Sembra incagliato, arenato il progetto di collegare Milano con Seregno, cittadina della Brianza, con una metrotranvia che in buona parte riutilizza il vecchio percorso della linea Milano-Carate/Giussano. A lanciare ancora una volta l’allarme la Confcommercio Milano, Lodi, Monza e Brianza insieme alla Territoriale Alta Brianza. Infatti l’associazione dei commercianti negli ultimi anni per la stessa opera ha lanciato una serie di allarmi.

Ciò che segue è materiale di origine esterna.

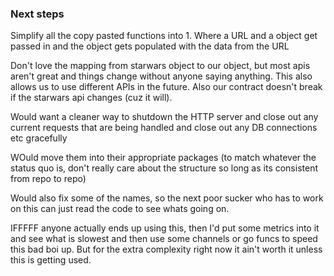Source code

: ### Next steps 

Simplify all the copy pasted functions into 1. Where a URL and a object get passed in and the object gets populated with the data from the URL 

Don't love the mapping from starwars object to our object, but most apis aren't great and things change without anyone saying anything. This also allows us to use different APIs in the future. Also our contract doesn't break if the starwars api changes (cuz it will).

Would want a cleaner way to shutdown the HTTP server and close out any current requests that are being handled and close out any DB connections etc gracefully 

WOuld move them into their appropriate packages (to match whatever the status quo is, don't really care about the structure so long as its consistent from repo to repo)

Would also fix some of the names, so the next poor sucker who has to work on this can just read the code to see whats going on. 

IFFFFF anyone actually ends up using this, then I'd put some metrics into it and see what is slowest and then use some channels or go funcs to speed this bad boi up. But for the extra complexity right now it ain't worth it unless this is getting used.

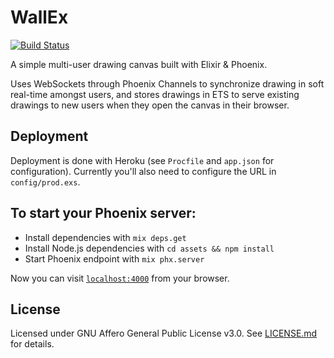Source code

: # WallEx
[![Build Status](https://travis-ci.org/juhalehtonen/wall_ex.svg?branch=master)](https://travis-ci.org/juhalehtonen/wall_ex)

A simple multi-user drawing canvas built with Elixir & Phoenix.

Uses WebSockets through Phoenix Channels to synchronize drawing in soft real-time amongst users, and stores drawings in ETS to serve existing drawings to new users when they open the canvas in their browser.

## Deployment

Deployment is done with Heroku (see `Procfile` and `app.json` for configuration). Currently you'll also need to configure the URL in `config/prod.exs`.

## To start your Phoenix server:

  * Install dependencies with `mix deps.get`
  * Install Node.js dependencies with `cd assets && npm install`
  * Start Phoenix endpoint with `mix phx.server`

Now you can visit [`localhost:4000`](http://localhost:4000) from your browser.

## License

Licensed under GNU Affero General Public License v3.0. See [LICENSE.md](LICENSE.md) for details.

Il primo risale al gennaio 2023 quando erano previsti 38 mesi di cantieri. A settembre 2024 conferenza stampa a Desio, in Confcommercio, con la denuncia dello stop dei cantieri e la richiesta di ristori per le grandi difficoltà delle attività commerciali maggiormente coinvolte. Appelli rimasti inascoltati fino all’apertura di un confronto costruttivo con la Città Metropolitana di Milano: l’incontro è fissato per oggi, lunedì 2 marzo. In seguito ci sono stati altri incontri per spiegare agli imprenditori “toccati” dall’opera la situazione. Ci sono state anche audizioni in Regione ma sul fronte dell’avanzamento dei lavori tutto è rimasto fermo. In una nota Confcommercio Milano Lodi, Monza e Brianza con Confcommercio territoriale Alta Brianza sottolineano come «i cantieri fermi nel 2024 sono drammaticamente sempre fermi nel febbraio 2026 - si legge nella nota congiunta delle due associazioni -. Si torna a denunciare con forza una situazione insostenibile già un anno e mezzo fa, figuriamoci ora».